Disclosure statement

No potential conflict of interest was reported by the author(s).

Additional information

Funding

This work was supported by a financial grant from Mukoviszidose Institut gGmbH, Bonn, the research and development arm of the German Cystic Fibrosis Association Mukoviszidose e.V. (Grant Number 2305).

Notes

1 We are highly aware of the fact that not only cis women can be pregnant. However, all of our interviewees identified as cisgender. Therefore, in the analysis of our interviews, we mostly use the terms “woman” and “mother” when talking about pregnant persons and “men” for our male identifying interviewees.

2 Netzwerk gegen Selektion durch Pränataldiagnostik

4 This view also becomes apparent in the recommendation that pregnant women who have received a positive NIPT result “should be put in contact with associations or families who have a child living with a trisomy” (Perrot and Horn Citation2022, 678).
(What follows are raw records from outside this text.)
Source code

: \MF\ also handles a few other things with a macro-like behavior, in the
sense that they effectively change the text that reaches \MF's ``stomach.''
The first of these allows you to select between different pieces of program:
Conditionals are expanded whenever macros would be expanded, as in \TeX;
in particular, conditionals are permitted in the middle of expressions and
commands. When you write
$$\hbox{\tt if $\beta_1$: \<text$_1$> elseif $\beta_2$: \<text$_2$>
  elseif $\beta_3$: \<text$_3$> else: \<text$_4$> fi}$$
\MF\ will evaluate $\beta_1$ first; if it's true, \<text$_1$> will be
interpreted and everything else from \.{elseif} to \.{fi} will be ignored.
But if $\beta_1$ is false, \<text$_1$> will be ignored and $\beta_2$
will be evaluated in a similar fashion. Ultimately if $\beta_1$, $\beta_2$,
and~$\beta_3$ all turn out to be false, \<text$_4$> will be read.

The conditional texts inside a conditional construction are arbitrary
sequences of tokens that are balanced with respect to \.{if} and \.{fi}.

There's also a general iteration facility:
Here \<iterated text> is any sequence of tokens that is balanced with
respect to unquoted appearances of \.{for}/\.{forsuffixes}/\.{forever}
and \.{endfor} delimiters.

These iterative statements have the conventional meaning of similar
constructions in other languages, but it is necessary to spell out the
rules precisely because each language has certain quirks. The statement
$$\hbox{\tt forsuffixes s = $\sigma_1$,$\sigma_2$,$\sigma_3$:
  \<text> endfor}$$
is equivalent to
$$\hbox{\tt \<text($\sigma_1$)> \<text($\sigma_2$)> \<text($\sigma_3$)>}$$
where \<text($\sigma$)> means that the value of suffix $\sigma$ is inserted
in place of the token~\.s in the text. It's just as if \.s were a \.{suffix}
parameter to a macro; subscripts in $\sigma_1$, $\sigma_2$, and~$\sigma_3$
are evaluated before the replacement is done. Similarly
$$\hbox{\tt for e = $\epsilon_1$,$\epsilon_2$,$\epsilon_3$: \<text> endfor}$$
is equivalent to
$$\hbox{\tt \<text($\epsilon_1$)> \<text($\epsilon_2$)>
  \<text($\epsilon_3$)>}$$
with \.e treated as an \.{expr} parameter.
5 For the current list of conditions licences for PGT in the UK see https://www.hfea.gov.uk/treatments/embryo-testing-and-treatments-for-disease/approved-pgt-m-and-ptt-conditions/ (accessed 31 July 2023).

7 In order to protect our research participants' identities, we anonymized their names and other identifying information. Two participants, Stephan and Alexandra, however, wished to be referred to by their real names.